▶ [Saved data entries]:

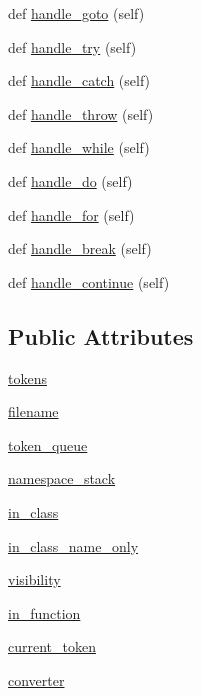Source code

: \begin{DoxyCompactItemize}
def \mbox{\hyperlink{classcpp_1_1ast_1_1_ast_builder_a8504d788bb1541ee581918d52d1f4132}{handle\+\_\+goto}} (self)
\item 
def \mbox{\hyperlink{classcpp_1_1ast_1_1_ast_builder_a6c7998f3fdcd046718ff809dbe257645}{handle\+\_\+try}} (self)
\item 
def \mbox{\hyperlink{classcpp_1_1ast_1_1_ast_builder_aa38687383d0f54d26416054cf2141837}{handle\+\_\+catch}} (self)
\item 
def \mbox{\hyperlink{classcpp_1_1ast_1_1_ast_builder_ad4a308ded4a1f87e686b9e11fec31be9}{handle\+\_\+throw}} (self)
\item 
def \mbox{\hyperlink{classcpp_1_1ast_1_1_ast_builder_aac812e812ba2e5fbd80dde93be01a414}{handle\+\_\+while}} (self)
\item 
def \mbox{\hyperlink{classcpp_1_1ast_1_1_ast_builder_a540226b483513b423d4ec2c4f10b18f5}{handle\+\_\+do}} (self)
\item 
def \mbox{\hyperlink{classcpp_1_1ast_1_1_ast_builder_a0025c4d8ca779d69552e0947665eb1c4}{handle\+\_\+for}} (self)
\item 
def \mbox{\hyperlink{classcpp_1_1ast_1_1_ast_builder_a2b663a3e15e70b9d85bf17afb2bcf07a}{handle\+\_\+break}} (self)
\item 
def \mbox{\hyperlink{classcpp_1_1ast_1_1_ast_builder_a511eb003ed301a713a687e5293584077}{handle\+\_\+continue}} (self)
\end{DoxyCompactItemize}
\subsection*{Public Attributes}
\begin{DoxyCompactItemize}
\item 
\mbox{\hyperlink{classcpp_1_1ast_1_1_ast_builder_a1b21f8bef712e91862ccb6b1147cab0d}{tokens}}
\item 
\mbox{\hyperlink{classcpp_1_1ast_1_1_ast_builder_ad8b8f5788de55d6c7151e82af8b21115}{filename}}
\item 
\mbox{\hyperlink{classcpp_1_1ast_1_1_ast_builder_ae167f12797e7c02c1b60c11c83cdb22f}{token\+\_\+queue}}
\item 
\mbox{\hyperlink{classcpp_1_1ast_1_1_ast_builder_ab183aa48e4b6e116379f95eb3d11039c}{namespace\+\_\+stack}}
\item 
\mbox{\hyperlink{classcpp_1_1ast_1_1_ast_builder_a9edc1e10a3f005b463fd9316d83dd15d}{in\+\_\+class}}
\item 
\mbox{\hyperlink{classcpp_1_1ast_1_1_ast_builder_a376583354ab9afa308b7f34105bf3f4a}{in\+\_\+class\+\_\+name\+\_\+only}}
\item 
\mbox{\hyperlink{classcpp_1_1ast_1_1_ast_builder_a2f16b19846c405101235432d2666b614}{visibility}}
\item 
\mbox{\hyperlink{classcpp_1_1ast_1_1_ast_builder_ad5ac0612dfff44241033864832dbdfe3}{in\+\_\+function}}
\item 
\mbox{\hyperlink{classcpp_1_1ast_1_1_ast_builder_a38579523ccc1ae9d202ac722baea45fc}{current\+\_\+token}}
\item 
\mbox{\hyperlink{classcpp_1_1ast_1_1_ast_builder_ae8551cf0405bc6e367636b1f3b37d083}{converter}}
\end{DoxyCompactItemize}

--

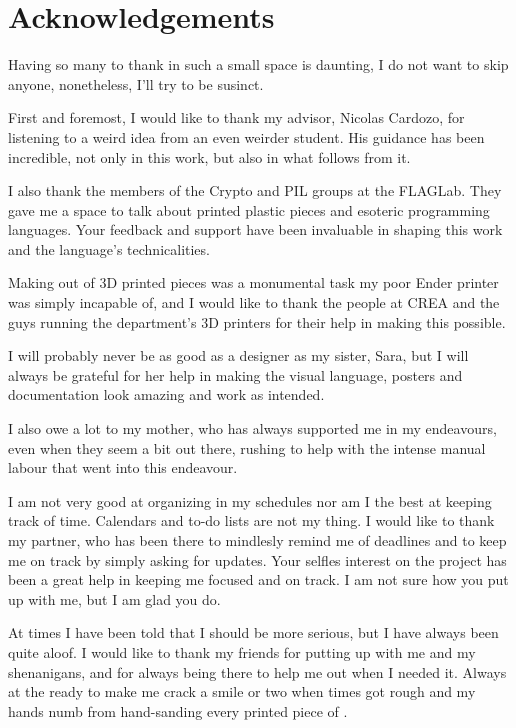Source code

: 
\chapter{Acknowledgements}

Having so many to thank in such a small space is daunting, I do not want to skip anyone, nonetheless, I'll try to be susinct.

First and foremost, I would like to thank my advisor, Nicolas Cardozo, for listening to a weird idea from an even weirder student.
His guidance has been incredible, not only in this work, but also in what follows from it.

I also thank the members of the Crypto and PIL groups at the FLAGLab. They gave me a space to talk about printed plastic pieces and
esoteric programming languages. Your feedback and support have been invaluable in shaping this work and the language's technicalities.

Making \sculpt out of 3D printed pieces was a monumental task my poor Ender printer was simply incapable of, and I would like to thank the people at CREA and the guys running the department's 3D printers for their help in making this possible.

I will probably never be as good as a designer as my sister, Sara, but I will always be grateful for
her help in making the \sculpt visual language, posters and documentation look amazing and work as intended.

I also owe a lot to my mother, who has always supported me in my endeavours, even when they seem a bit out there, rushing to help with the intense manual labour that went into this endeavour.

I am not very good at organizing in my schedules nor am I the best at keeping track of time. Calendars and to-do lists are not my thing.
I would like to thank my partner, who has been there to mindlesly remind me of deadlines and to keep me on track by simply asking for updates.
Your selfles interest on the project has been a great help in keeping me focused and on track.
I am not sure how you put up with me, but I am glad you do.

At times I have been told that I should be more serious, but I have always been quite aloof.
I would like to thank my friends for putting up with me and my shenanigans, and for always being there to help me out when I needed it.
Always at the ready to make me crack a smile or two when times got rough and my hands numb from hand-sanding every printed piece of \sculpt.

▶ [Problem requirements]:
Extract every line above containing the word "times".

▶ [Your response]:
At times I have been told that I should be more serious, but I have always been quite aloof.
Always at the ready to make me crack a smile or two when times got rough and my hands numb from hand-sanding every printed piece of \sculpt.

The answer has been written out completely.